*** Block opens ***
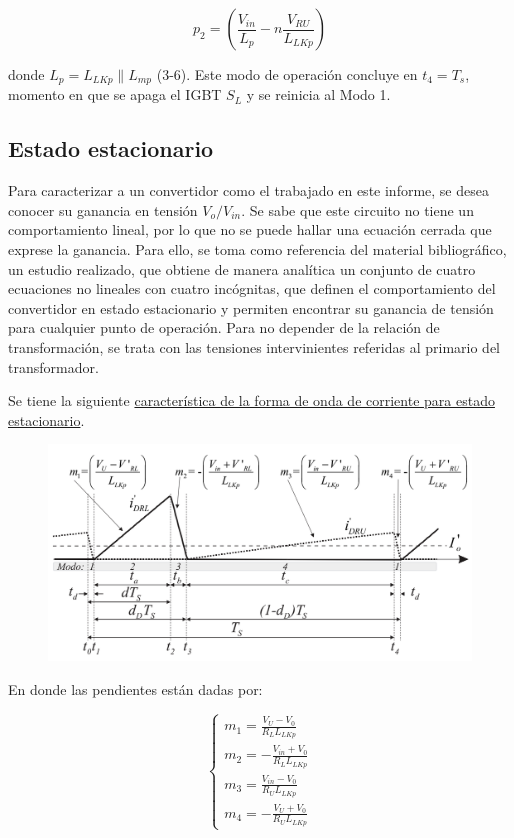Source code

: \[
p_2 = \left( \frac{V_{in}}{L_p} - n \frac{V_{RU}}{L_{LKp}} \right)
\]

donde \( L_p = L_{LKp} \parallel L_{mp} \) (3-6). Este modo de operación concluye en \( t_4 = T_s \), momento en que se apaga el IGBT \( S_L \) y se reinicia al Modo 1.

\subsection{Estado estacionario}

Para caracterizar a un convertidor como el trabajado en este informe, se desea conocer su ganancia en tensión $V_o/V_{in}$. Se sabe que este circuito no tiene un comportamiento lineal, por lo que no se puede hallar una ecuación cerrada que exprese la ganancia. Para ello, se toma como referencia del material bibliográfico, un estudio realizado, que obtiene de manera analítica un conjunto de cuatro ecuaciones no lineales con cuatro incógnitas, que definen el comportamiento del convertidor en estado estacionario y permiten encontrar su ganancia de tensión para cualquier punto de operación. Para no depender de la relación de transformación, se trata con las tensiones intervinientes referidas al primario del transformador. 

Se tiene la siguiente \hyperref[fig:corrienteestacionario]{característica de la forma de onda de corriente para estado estacionario}.

\begin{figure}
	\centering
	\includegraphics[width=0.7\linewidth]{img/corrienteEstacionario}
	\caption{}
	\label{fig:corrienteestacionario}
\end{figure}

En donde las pendientes están dadas por:

$$
\begin{cases}
	m_1 = \frac{V_U - V_0}{R_L L_{LKp}} \\
	m_2 = -\frac{V_{in} + V_0}{R_L L_{LKp}} \\
	m_3 = \frac{V_{in} - V_0}{R_U L_{LKp}} \\
	m_4 = -\frac{V_U + V_0}{R_U L_{LKp}}
\end{cases}
$$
*** Block closes ***
Every entry above should be printed again exactly, except for the pictures.

== RESPONSE TO THE EXERCISE ==
Source code

: \[
p_2 = \left( \frac{V_{in}}{L_p} - n \frac{V_{RU}}{L_{LKp}} \right)
\]

donde \( L_p = L_{LKp} \parallel L_{mp} \) (3-6). Este modo de operación concluye en \( t_4 = T_s \), momento en que se apaga el IGBT \( S_L \) y se reinicia al Modo 1.

\subsection{Estado estacionario}

Para caracterizar a un convertidor como el trabajado en este informe, se desea conocer su ganancia en tensión $V_o/V_{in}$. Se sabe que este circuito no tiene un comportamiento lineal, por lo que no se puede hallar una ecuación cerrada que exprese la ganancia. Para ello, se toma como referencia del material bibliográfico, un estudio realizado, que obtiene de manera analítica un conjunto de cuatro ecuaciones no lineales con cuatro incógnitas, que definen el comportamiento del convertidor en estado estacionario y permiten encontrar su ganancia de tensión para cualquier punto de operación. Para no depender de la relación de transformación, se trata con las tensiones intervinientes referidas al primario del transformador. 

Se tiene la siguiente \hyperref[fig:corrienteestacionario]{característica de la forma de onda de corriente para estado estacionario}.

\begin{figure}
	\centering
	\includegraphics[width=0.7\linewidth]{img/corrienteEstacionario}
	\caption{}
	\label{fig:corrienteestacionario}
\end{figure}

En donde las pendientes están dadas por:

$$
\begin{cases}
	m_1 = \frac{V_U - V_0}{R_L L_{LKp}} \\
	m_2 = -\frac{V_{in} + V_0}{R_L L_{LKp}} \\
	m_3 = \frac{V_{in} - V_0}{R_U L_{LKp}} \\
	m_4 = -\frac{V_U + V_0}{R_U L_{LKp}}
\end{cases}
$$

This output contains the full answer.